**What you are asked to do:** Search the material for "images" and copy each line in which it is found.

---------- Data for processing

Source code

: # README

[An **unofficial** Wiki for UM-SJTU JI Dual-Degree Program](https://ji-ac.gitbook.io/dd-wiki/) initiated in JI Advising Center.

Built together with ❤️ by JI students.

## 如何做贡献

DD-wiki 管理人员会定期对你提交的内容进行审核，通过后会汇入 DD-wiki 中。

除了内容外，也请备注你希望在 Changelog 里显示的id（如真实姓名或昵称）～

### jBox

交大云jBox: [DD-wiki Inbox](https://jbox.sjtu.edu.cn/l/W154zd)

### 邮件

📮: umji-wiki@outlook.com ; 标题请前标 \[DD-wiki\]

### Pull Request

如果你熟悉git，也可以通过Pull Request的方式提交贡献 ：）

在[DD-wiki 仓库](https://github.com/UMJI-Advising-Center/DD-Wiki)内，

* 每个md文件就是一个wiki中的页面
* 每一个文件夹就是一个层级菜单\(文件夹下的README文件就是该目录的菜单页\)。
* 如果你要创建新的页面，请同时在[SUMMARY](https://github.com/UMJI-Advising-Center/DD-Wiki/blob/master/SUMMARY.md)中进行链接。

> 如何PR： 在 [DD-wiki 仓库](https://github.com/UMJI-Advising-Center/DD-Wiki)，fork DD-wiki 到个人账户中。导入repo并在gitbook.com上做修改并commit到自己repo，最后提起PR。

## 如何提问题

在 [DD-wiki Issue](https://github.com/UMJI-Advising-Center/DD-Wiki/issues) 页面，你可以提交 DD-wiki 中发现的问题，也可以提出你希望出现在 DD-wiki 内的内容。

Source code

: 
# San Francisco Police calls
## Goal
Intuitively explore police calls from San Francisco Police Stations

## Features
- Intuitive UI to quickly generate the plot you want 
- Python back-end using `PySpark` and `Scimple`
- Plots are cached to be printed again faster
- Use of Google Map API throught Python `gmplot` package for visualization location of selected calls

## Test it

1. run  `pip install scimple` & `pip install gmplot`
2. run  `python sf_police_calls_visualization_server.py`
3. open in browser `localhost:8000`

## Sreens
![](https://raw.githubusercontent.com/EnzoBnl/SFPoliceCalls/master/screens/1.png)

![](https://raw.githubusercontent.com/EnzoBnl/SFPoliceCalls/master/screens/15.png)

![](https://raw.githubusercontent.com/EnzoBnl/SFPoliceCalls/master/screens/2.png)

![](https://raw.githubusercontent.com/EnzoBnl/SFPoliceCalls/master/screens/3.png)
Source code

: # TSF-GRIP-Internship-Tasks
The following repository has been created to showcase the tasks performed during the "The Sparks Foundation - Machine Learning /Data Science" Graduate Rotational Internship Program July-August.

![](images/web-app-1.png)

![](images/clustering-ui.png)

--------------------

**Finished exercise:**
![](images/web-app-1.png)
![](images/clustering-ui.png)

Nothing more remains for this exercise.